**WHAT NEEDS TO BE DONE**
Give again, word for word, every line in the entries below from the line with "FIXME(bogdando) pushing is" up to and including the line with "bogdando/corosync, bogdando/pacemaker, bogdando/pcssrm.", and no other line.

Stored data
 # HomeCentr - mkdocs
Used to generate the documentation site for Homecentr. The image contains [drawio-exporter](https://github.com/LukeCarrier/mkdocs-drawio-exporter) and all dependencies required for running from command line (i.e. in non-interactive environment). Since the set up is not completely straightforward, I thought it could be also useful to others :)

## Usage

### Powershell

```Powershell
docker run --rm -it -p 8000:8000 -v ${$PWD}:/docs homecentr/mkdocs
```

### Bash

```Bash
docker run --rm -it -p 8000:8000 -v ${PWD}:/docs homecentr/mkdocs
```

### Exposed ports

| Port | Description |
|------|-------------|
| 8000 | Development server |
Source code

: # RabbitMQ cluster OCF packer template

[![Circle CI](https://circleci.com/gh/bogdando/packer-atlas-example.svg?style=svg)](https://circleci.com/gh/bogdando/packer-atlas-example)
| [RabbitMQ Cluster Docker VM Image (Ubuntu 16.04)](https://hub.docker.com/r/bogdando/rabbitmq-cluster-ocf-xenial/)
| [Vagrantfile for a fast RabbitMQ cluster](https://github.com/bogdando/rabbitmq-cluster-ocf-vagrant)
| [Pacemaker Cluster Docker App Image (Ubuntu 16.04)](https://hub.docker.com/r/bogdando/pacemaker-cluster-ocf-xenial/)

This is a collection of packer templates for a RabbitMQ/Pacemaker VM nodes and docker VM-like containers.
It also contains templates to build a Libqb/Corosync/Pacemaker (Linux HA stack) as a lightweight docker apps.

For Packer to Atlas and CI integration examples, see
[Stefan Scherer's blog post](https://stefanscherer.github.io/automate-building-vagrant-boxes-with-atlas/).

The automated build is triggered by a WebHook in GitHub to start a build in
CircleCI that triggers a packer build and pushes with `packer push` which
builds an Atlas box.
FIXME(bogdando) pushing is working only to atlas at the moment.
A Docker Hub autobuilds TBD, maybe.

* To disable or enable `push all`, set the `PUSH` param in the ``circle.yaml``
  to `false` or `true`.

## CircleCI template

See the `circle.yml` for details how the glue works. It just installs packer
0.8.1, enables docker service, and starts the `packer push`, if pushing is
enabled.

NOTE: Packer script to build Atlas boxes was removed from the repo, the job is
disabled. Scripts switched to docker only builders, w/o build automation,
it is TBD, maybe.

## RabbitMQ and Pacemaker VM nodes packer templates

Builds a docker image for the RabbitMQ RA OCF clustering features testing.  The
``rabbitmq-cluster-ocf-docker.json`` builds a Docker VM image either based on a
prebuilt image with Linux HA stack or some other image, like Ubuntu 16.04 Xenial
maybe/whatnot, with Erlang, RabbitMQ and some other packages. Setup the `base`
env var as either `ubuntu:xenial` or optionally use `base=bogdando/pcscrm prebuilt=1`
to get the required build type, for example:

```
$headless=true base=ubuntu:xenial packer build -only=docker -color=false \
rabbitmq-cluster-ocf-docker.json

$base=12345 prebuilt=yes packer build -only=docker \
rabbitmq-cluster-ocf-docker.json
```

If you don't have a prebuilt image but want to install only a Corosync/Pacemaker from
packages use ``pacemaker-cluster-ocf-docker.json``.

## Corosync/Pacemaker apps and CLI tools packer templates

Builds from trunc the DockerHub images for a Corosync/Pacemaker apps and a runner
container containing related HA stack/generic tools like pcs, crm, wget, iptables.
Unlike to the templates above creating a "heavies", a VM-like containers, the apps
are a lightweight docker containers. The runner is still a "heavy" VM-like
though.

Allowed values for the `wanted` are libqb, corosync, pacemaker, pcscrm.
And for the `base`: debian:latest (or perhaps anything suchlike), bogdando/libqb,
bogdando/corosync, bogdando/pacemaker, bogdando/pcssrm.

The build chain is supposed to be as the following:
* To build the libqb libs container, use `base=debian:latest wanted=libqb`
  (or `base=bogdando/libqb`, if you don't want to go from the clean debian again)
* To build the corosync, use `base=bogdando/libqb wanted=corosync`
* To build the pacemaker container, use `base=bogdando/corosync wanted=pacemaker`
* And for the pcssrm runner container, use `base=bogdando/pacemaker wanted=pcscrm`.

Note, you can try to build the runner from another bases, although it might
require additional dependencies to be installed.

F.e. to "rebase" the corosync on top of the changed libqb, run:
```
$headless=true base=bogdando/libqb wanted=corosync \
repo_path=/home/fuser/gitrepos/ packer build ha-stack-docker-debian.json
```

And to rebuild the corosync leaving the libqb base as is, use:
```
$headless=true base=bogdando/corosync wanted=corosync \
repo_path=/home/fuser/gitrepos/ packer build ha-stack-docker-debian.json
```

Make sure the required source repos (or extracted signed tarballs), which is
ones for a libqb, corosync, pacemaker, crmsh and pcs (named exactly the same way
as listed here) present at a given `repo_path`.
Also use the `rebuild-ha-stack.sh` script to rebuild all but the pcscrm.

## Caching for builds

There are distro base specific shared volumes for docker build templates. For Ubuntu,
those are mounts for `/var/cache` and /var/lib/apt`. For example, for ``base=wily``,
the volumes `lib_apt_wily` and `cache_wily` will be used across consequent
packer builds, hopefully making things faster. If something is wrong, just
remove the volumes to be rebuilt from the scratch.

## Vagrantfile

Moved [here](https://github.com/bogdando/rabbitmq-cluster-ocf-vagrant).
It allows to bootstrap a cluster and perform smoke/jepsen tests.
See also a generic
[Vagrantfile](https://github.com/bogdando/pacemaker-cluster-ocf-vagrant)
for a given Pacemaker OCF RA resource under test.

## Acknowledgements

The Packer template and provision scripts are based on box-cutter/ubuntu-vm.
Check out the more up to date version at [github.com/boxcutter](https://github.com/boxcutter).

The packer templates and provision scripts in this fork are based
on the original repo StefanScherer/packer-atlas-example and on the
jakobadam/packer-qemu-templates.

**RESULT BELOW**
FIXME(bogdando) pushing is working only to atlas at the moment.
A Docker Hub autobuilds TBD, maybe.

* To disable or enable `push all`, set the `PUSH` param in the ``circle.yaml``
  to `false` or `true`.

## CircleCI template

See the `circle.yml` for details how the glue works. It just installs packer
0.8.1, enables docker service, and starts the `packer push`, if pushing is
enabled.

NOTE: Packer script to build Atlas boxes was removed from the repo, the job is
disabled. Scripts switched to docker only builders, w/o build automation,
it is TBD, maybe.

## RabbitMQ and Pacemaker VM nodes packer templates

Builds a docker image for the RabbitMQ RA OCF clustering features testing.  The
``rabbitmq-cluster-ocf-docker.json`` builds a Docker VM image either based on a
prebuilt image with Linux HA stack or some other image, like Ubuntu 16.04 Xenial
maybe/whatnot, with Erlang, RabbitMQ and some other packages. Setup the `base`
env var as either `ubuntu:xenial` or optionally use `base=bogdando/pcscrm prebuilt=1`
to get the required build type, for example:

```
$headless=true base=ubuntu:xenial packer build -only=docker -color=false \
rabbitmq-cluster-ocf-docker.json

$base=12345 prebuilt=yes packer build -only=docker \
rabbitmq-cluster-ocf-docker.json
```

If you don't have a prebuilt image but want to install only a Corosync/Pacemaker from
packages use ``pacemaker-cluster-ocf-docker.json``.

## Corosync/Pacemaker apps and CLI tools packer templates

Builds from trunc the DockerHub images for a Corosync/Pacemaker apps and a runner
container containing related HA stack/generic tools like pcs, crm, wget, iptables.
Unlike to the templates above creating a "heavies", a VM-like containers, the apps
are a lightweight docker containers. The runner is still a "heavy" VM-like
though.

Allowed values for the `wanted` are libqb, corosync, pacemaker, pcscrm.
And for the `base`: debian:latest (or perhaps anything suchlike), bogdando/libqb,
bogdando/corosync, bogdando/pacemaker, bogdando/pcssrm.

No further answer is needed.